▶ [Exercise description]:
Reproduce the opening lines of the records exactly, up to and including the line in which "### GetOriginalTtlOk" occurs.

- - - - - - -

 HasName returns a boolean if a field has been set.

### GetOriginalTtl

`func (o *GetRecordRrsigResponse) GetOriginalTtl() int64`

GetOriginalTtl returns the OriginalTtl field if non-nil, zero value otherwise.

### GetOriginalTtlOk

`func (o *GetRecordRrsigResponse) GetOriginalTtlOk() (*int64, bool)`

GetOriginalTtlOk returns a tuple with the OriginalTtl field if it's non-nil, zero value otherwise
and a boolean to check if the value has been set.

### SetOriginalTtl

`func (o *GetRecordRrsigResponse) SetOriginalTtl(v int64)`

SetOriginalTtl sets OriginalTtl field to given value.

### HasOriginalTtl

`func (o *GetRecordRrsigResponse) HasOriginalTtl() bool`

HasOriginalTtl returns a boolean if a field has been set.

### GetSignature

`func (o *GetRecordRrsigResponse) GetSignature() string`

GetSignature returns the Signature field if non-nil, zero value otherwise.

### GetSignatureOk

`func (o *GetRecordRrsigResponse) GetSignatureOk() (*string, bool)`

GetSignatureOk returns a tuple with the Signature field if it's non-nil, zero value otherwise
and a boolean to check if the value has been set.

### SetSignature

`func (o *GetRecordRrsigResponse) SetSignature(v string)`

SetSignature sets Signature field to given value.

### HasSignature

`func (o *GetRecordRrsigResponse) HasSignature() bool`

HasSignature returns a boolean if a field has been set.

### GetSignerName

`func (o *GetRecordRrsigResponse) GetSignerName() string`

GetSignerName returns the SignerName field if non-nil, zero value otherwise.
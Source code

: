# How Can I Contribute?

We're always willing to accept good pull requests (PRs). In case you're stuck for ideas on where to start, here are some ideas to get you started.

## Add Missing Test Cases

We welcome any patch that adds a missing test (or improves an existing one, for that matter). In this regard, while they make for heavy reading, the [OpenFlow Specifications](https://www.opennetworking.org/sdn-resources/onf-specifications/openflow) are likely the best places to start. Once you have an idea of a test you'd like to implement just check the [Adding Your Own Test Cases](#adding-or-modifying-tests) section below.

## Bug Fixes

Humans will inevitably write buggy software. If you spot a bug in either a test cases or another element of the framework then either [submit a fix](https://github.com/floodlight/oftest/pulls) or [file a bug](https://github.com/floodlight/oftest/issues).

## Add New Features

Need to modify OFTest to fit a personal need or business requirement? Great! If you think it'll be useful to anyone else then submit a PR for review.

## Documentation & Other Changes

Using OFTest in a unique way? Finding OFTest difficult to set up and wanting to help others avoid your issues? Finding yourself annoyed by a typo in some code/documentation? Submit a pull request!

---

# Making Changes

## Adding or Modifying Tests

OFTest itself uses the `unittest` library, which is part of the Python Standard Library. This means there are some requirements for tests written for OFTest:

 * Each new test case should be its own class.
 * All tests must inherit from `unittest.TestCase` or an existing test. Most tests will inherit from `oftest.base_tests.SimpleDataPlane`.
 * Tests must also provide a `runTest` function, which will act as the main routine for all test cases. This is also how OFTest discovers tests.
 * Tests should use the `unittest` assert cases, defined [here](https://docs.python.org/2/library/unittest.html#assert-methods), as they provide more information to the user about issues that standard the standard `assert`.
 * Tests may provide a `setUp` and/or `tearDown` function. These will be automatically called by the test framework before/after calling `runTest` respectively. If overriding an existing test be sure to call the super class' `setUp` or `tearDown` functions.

- - - - - - -

▶ [Solution below]:
 HasName returns a boolean if a field has been set.

### GetOriginalTtl

`func (o *GetRecordRrsigResponse) GetOriginalTtl() int64`

GetOriginalTtl returns the OriginalTtl field if non-nil, zero value otherwise.

### GetOriginalTtlOk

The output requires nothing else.